[[ Recorded information open ]]

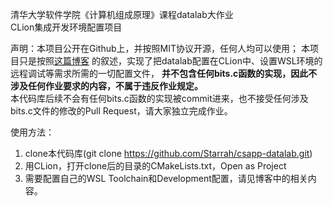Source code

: 清华大学软件学院《计算机组成原理》课程datalab大作业  
CLion集成开发环境配置项目  

声明：本项目公开在Github上，并按照MIT协议开源，任何人均可以使用；
本项目只是按照[这篇博客](https://starrah.cn/blog/%E5%A6%82%E4%BD%95%E4%BD%BF%E7%94%A8%E4%BC%98%E9%9B%85%E7%9A%84%E4%BD%BF%E7%94%A8CLion%E5%9C%A8WSL%E4%B8%8B%E8%B0%83%E8%AF%95-20200310/)
的叙述，实现了把datalab配置在CLion中、设置WSL环境的远程调试等需求所需的一切配置文件，
**并不包含任何bits.c函数的实现，因此不涉及任何作业要求的内容，不属于违反作业规定。**  
本代码库后续不会有任何bits.c函数的实现被commit进来，也不接受任何涉及bits.c文件的修改的Pull Request，请大家独立完成作业。  
  
使用方法：
1. clone本代码库(git clone https://github.com/Starrah/csapp-datalab.git)  
2. 用CLion，打开clone后的目录的CMakeLists.txt，Open as Project  
3. 需要配置自己的WSL Toolchain和Development配置，请见博客中的相关内容。  
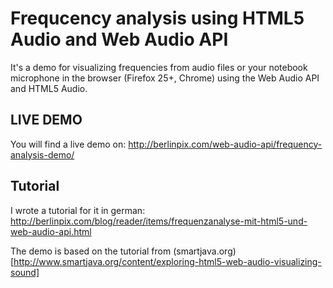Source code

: # Frequcency analysis using HTML5 Audio and Web Audio API

It's a demo for visualizing frequencies from audio files or your notebook microphone in the browser (Firefox 25+, Chrome) using the Web Audio API and HTML5 Audio.

## LIVE DEMO

You will find a live demo on: http://berlinpix.com/web-audio-api/frequency-analysis-demo/

## Tutorial

I wrote a tutorial for it in german: http://berlinpix.com/blog/reader/items/frequenzanalyse-mit-html5-und-web-audio-api.html

The demo is based on the tutorial from (smartjava.org)[http://www.smartjava.org/content/exploring-html5-web-audio-visualizing-sound]



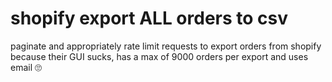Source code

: # shopify export ALL orders to csv

paginate and appropriately rate limit requests to export orders from shopify because their GUI sucks, has a max of 9000 orders per export and uses email 🙄
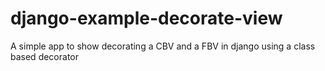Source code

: django-example-decorate-view
============================

A simple app to show decorating a CBV and a FBV in django using a class based decorator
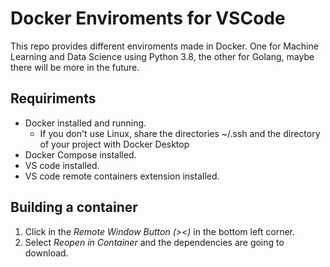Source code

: # Docker Enviroments for VSCode
This repo provides different enviroments made in Docker. One for Machine Learning and Data Science
using Python 3.8, the other for Golang, maybe there will be more in the future.

## Requiriments
- Docker installed and running.
    - If you don't use Linux, share the directories ~/.ssh and the directory of your project with Docker Desktop
- Docker Compose installed.
- VS code installed.
- VS code remote containers extension installed.

## Building a container

1. Click in the _Remote Window Button (><)_ in the bottom left corner. 
2. Select _Reopen in Container_ and the dependencies are going to download.
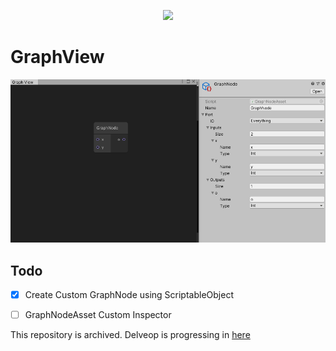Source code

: <p align="center"><img src="https://img.shields.io/badge/unity-2019.3.3f1-brightgreen?style=flat-square&logo=unity&logoColor=white"/></p>

# GraphView
![graph](graph.PNG)

## Todo
- [x] Create Custom GraphNode using ScriptableObject
- [ ] GraphNodeAsset Custom Inspector


This repository is archived. Delveop is progressing in [here](https://github.com/weisswolfi/nilx)
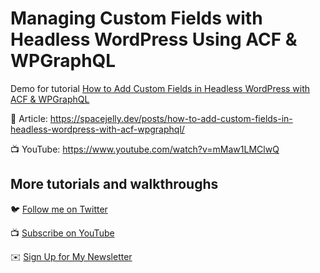 # Managing Custom Fields with Headless WordPress Using ACF & WPGraphQL

Demo for tutorial [How to Add Custom Fields in Headless WordPress with ACF & WPGraphQL](https://spacejelly.dev/posts/how-to-add-custom-fields-in-headless-wordpress-with-acf-wpgraphql/)

📝 Article: https://spacejelly.dev/posts/how-to-add-custom-fields-in-headless-wordpress-with-acf-wpgraphql/

📺 YouTube: https://www.youtube.com/watch?v=mMaw1LMClwQ

## More tutorials and walkthroughs

🐦 [Follow me on Twitter](https://twitter.com/colbyfayock)

📺 [Subscribe on YouTube](https://www.youtube.com/colbyfayock)

✉️ [Sign Up for My Newsletter](https://colbyfayock.com/newsletter)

[[ Recorded information closed ]]

■ What the exercise asks
With the images left out, set down every entry exactly.

■ Solved problem
Source code

: 清华大学软件学院《计算机组成原理》课程datalab大作业  
CLion集成开发环境配置项目  

声明：本项目公开在Github上，并按照MIT协议开源，任何人均可以使用；
本项目只是按照[这篇博客](https://starrah.cn/blog/%E5%A6%82%E4%BD%95%E4%BD%BF%E7%94%A8%E4%BC%98%E9%9B%85%E7%9A%84%E4%BD%BF%E7%94%A8CLion%E5%9C%A8WSL%E4%B8%8B%E8%B0%83%E8%AF%95-20200310/)
的叙述，实现了把datalab配置在CLion中、设置WSL环境的远程调试等需求所需的一切配置文件，
**并不包含任何bits.c函数的实现，因此不涉及任何作业要求的内容，不属于违反作业规定。**  
本代码库后续不会有任何bits.c函数的实现被commit进来，也不接受任何涉及bits.c文件的修改的Pull Request，请大家独立完成作业。  
  
使用方法：
1. clone本代码库(git clone https://github.com/Starrah/csapp-datalab.git)  
2. 用CLion，打开clone后的目录的CMakeLists.txt，Open as Project  
3. 需要配置自己的WSL Toolchain和Development配置，请见博客中的相关内容。  
Source code

: # Frequcency analysis using HTML5 Audio and Web Audio API

It's a demo for visualizing frequencies from audio files or your notebook microphone in the browser (Firefox 25+, Chrome) using the Web Audio API and HTML5 Audio.

## LIVE DEMO

You will find a live demo on: http://berlinpix.com/web-audio-api/frequency-analysis-demo/

## Tutorial

I wrote a tutorial for it in german: http://berlinpix.com/blog/reader/items/frequenzanalyse-mit-html5-und-web-audio-api.html

The demo is based on the tutorial from (smartjava.org)[http://www.smartjava.org/content/exploring-html5-web-audio-visualizing-sound]



Source code

: # shopify export ALL orders to csv

paginate and appropriately rate limit requests to export orders from shopify because their GUI sucks, has a max of 9000 orders per export and uses email 🙄
Source code

: django-example-decorate-view
============================

A simple app to show decorating a CBV and a FBV in django using a class based decorator
Source code

: # Docker Enviroments for VSCode
This repo provides different enviroments made in Docker. One for Machine Learning and Data Science
using Python 3.8, the other for Golang, maybe there will be more in the future.

## Requiriments
- Docker installed and running.
    - If you don't use Linux, share the directories ~/.ssh and the directory of your project with Docker Desktop
- Docker Compose installed.
- VS code installed.
- VS code remote containers extension installed.

## Building a container

1. Click in the _Remote Window Button (><)_ in the bottom left corner. 
2. Select _Reopen in Container_ and the dependencies are going to download.
Source code

: <p align="center"><img src="https://img.shields.io/badge/unity-2019.3.3f1-brightgreen?style=flat-square&logo=unity&logoColor=white"/></p>

# GraphView
![graph](graph.PNG)

## Todo
- [x] Create Custom GraphNode using ScriptableObject
- [ ] GraphNodeAsset Custom Inspector


This repository is archived. Delveop is progressing in [here](https://github.com/weisswolfi/nilx)
 # Managing Custom Fields with Headless WordPress Using ACF & WPGraphQL

Demo for tutorial [How to Add Custom Fields in Headless WordPress with ACF & WPGraphQL](https://spacejelly.dev/posts/how-to-add-custom-fields-in-headless-wordpress-with-acf-wpgraphql/)

📝 Article: https://spacejelly.dev/posts/how-to-add-custom-fields-in-headless-wordpress-with-acf-wpgraphql/

📺 YouTube: https://www.youtube.com/watch?v=mMaw1LMClwQ

## More tutorials and walkthroughs

🐦 [Follow me on Twitter](https://twitter.com/colbyfayock)

📺 [Subscribe on YouTube](https://www.youtube.com/colbyfayock)

✉️ [Sign Up for My Newsletter](https://colbyfayock.com/newsletter)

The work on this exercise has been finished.